Scores near $1$ flag anomalies, scores well below $0.5$ indicate normal points, and a uniform score near $0.5$ suggests no clear anomalies are present. The exponential form means a point isolated in far fewer cuts than the $c(n)$ baseline is pushed toward $1$, while a point that needs roughly the baseline number of cuts lands near $0.5$.

108.3.3 3.3 Subsampling, efficiency, and limitations

A distinctive feature is that each tree is built on a small subsample, often only $\psi = 256$ points, drawn without replacement. Small samples actually improve detection because large samples suffer from swamping, where normal points near a cluster of anomalies look anomalous, and masking, where a dense group of anomalies hides its members. Subsampling also makes the method extremely cheap. Training is roughly $O(B \psi \log \psi)$ and is independent of the full data size beyond the sampling step, so isolation forests scale to large, high dimensional streams. Memory is modest because trees are shallow, bounded by a height limit near $\log_2 \psi$.

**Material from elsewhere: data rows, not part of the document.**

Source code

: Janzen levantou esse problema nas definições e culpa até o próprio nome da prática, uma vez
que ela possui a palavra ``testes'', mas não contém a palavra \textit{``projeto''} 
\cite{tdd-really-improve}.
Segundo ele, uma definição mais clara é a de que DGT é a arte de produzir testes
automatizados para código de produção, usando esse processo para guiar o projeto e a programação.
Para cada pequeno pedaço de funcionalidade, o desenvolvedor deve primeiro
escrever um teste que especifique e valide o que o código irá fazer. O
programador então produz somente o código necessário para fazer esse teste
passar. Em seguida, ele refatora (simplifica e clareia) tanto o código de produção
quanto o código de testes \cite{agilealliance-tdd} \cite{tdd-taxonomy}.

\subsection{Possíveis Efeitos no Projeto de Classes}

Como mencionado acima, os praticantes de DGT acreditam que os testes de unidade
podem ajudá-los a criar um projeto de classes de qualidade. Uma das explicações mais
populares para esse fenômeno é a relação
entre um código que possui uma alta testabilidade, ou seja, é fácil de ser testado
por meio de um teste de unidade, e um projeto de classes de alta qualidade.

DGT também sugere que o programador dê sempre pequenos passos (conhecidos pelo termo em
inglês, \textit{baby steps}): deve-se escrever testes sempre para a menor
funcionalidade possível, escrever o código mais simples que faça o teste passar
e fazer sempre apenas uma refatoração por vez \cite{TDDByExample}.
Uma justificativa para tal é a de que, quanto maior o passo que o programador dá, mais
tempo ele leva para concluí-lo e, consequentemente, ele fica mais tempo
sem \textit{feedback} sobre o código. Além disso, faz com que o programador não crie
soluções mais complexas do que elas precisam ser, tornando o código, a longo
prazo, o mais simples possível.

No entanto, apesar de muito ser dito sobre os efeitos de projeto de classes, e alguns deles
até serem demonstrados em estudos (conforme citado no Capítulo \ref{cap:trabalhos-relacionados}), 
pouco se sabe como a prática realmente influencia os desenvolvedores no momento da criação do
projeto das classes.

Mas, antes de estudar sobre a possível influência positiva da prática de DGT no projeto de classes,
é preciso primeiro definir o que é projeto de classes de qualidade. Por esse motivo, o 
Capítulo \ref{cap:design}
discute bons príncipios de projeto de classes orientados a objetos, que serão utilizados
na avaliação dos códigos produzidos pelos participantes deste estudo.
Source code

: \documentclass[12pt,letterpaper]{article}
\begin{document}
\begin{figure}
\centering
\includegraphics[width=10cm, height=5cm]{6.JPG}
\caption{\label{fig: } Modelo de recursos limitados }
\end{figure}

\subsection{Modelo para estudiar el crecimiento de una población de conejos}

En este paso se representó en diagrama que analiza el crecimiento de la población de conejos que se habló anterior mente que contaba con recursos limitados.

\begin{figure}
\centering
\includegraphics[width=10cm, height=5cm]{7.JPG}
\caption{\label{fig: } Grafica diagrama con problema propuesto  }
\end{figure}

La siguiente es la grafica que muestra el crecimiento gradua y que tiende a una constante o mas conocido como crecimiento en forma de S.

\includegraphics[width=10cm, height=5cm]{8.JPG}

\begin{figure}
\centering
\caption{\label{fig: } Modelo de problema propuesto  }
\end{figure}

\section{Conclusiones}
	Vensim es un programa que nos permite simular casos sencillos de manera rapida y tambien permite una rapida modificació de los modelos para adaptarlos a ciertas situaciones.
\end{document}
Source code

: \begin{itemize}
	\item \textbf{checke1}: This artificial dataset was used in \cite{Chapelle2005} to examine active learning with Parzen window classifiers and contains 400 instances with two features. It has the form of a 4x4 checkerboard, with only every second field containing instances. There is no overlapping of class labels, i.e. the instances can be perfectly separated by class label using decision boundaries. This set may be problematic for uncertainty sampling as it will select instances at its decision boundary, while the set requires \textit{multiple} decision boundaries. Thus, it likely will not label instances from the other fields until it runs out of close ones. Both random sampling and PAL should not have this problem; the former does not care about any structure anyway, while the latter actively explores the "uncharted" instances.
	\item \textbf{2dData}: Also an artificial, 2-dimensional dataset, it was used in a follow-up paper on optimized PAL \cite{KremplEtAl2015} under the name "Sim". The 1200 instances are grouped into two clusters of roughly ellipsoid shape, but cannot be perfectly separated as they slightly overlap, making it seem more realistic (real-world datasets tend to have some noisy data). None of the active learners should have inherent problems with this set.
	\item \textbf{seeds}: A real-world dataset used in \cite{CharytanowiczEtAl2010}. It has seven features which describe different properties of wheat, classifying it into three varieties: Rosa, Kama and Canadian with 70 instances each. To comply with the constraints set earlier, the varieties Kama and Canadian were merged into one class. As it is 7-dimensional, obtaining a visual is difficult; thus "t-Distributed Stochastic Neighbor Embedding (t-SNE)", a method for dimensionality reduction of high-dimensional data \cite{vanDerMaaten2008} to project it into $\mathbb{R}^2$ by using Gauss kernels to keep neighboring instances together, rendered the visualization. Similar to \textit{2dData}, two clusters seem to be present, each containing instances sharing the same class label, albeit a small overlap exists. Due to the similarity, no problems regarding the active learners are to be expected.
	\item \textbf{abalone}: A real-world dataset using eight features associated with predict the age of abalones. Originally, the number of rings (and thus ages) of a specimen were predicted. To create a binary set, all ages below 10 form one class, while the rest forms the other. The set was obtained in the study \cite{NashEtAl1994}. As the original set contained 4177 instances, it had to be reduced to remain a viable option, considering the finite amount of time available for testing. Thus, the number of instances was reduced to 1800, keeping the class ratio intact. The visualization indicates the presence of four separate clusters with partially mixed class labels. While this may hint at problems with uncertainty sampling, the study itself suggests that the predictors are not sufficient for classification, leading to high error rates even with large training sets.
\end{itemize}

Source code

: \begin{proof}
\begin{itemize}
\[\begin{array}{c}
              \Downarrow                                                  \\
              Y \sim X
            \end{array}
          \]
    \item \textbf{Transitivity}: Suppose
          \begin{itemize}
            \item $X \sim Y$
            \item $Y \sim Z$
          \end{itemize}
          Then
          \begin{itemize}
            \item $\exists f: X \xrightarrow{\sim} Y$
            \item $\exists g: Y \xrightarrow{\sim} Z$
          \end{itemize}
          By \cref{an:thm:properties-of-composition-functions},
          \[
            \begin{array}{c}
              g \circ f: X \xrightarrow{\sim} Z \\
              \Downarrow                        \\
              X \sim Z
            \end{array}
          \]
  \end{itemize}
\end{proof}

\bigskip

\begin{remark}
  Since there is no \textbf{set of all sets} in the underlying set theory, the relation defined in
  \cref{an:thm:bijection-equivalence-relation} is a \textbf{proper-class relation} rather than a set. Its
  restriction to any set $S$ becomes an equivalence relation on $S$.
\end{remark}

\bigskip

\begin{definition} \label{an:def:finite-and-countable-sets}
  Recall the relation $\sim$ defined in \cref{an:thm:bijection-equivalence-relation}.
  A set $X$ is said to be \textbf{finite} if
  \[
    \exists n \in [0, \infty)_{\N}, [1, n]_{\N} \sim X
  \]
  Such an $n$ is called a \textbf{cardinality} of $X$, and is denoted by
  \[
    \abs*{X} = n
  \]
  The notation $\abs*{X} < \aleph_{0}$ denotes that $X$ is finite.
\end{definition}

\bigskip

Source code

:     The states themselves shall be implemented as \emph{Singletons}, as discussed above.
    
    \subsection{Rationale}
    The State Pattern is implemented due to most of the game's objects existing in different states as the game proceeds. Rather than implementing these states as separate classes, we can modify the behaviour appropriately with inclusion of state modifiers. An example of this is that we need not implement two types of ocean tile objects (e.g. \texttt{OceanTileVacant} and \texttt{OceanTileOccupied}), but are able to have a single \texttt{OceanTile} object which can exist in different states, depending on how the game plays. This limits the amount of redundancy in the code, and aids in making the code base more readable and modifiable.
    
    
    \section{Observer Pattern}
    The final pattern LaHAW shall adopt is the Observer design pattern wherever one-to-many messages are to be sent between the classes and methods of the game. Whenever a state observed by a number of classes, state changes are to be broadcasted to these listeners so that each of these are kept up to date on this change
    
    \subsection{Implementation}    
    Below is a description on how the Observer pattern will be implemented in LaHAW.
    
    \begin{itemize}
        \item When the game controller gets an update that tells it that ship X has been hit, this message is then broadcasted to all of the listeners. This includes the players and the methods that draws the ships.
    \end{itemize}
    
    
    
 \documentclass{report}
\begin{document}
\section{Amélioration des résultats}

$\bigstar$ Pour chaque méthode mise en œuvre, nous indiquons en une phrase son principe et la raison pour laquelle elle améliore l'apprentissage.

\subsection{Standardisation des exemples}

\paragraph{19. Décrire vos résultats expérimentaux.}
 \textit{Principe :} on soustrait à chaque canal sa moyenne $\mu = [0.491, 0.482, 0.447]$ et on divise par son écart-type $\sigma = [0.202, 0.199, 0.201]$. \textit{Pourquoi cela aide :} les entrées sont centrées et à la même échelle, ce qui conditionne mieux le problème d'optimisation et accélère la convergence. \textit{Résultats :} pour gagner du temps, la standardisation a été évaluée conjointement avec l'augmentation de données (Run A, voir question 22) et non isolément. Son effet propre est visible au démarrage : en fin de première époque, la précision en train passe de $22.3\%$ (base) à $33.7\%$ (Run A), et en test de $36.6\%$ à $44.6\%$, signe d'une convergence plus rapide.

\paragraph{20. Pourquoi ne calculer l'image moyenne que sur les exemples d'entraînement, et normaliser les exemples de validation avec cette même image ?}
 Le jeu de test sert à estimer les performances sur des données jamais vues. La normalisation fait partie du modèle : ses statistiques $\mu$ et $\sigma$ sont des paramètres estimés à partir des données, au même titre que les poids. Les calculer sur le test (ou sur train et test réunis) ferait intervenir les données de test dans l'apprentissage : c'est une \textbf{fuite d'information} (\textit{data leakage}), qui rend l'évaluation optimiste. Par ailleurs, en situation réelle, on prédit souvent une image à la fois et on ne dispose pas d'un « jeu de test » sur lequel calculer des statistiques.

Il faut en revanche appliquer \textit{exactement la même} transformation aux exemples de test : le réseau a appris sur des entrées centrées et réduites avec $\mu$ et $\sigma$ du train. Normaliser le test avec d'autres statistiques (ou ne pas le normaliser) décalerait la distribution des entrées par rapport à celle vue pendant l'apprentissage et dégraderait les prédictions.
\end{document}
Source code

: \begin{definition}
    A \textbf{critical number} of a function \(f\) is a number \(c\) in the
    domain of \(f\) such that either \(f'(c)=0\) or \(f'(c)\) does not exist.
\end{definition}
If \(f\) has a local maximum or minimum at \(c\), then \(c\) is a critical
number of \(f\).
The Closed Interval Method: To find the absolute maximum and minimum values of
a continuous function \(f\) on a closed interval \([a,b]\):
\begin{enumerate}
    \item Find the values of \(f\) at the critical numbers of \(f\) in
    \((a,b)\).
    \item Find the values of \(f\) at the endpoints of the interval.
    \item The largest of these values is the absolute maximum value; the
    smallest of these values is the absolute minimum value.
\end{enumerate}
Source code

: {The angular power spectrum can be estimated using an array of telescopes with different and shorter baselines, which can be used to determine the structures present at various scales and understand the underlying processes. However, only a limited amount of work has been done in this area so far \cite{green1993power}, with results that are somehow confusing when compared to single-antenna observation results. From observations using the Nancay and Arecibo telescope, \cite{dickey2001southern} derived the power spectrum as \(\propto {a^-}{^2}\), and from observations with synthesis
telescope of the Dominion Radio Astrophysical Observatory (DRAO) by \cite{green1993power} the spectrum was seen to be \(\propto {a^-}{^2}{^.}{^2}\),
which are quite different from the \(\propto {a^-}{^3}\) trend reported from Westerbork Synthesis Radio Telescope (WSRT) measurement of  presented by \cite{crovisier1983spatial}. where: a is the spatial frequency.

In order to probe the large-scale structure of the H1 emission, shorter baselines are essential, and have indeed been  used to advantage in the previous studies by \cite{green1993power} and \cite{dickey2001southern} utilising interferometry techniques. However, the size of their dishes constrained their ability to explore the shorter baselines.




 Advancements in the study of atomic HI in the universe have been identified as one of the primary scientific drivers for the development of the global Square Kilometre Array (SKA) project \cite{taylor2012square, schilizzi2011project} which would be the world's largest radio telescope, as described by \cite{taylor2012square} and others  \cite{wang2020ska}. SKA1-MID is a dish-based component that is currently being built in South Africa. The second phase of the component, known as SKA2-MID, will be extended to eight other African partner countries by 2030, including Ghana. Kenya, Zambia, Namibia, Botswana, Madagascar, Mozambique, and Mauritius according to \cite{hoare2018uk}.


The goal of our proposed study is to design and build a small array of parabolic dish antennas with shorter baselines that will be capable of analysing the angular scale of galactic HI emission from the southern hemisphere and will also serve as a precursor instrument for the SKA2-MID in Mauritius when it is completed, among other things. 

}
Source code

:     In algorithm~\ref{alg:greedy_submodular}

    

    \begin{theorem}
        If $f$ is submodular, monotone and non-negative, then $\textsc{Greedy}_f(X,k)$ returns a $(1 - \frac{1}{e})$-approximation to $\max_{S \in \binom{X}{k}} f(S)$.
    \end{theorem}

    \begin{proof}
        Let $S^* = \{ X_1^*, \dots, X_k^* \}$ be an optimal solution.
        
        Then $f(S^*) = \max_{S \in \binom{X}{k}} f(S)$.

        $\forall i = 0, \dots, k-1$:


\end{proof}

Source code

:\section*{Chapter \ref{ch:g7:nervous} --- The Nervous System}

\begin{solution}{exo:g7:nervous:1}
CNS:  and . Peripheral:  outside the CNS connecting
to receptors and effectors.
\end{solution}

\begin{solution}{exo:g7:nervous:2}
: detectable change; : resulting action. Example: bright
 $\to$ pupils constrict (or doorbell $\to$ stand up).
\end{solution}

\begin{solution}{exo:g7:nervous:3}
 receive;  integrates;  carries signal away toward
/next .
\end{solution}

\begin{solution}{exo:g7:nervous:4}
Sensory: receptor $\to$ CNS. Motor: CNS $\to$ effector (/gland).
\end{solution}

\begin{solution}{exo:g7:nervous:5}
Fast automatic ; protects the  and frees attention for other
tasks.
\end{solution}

When to use it: unsupervised or weakly supervised anomaly detection on large or streaming data, especially when labels are scarce and you need a fast, low-tuning ranking of how unusual each point is. Failure modes stem mainly from axis aligned splits. Because each cut is parallel to a coordinate axis, isolation forests struggle with anomalies defined by oblique or correlated structure, sometimes assigning artificially low scores to normal points that lie along diagonals between dense regions. The Extended Isolation Forest of Hariri and colleagues addresses this by drawing splits with random slopes and intercepts rather than axis aligned cuts, removing the directional bias at modest extra cost. Isolation forests also produce a ranking rather than a calibrated probability, so a threshold must be chosen from a contamination estimate or domain knowledge; setting contamination too aggressively will simply relabel the tail of normal points as anomalies.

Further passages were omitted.